Goal of the exercise = Of all the entries below, retype only the lines from the one with "1. [Log in to" through the one with "1. Click the Collection", exactly as they appear.

Extracted entries =
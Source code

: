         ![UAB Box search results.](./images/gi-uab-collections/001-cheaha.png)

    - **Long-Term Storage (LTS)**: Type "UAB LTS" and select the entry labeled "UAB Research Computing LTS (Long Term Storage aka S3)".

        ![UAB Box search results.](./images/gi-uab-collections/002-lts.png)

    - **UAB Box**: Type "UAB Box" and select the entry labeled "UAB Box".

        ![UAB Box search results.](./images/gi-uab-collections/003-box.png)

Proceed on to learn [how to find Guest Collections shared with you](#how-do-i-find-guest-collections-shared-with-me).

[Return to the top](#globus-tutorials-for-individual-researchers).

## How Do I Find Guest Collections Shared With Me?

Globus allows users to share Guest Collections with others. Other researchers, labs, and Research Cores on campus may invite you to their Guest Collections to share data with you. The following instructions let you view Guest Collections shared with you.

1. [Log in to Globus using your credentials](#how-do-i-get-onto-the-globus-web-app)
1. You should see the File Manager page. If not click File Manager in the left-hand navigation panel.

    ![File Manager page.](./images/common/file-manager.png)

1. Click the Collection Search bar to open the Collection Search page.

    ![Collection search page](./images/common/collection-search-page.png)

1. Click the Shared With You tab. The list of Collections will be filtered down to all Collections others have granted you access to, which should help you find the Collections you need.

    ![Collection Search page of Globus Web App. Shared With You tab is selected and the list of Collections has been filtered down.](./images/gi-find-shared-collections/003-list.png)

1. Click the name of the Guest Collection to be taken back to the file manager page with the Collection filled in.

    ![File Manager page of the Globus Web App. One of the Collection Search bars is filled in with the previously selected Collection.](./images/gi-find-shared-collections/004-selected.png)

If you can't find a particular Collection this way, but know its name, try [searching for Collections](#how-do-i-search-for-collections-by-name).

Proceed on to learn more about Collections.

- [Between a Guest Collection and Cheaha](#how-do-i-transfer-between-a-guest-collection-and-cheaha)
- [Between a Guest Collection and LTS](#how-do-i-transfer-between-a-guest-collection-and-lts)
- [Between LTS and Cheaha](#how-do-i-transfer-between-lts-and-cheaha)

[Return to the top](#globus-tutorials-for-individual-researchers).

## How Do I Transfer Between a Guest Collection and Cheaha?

Output for this exercise =
1. [Log in to Globus using your credentials](#how-do-i-get-onto-the-globus-web-app)
1. You should see the File Manager page. If not click File Manager in the left-hand navigation panel.

    ![File Manager page.](./images/common/file-manager.png)

1. Click the Collection Search bar to open the Collection Search page.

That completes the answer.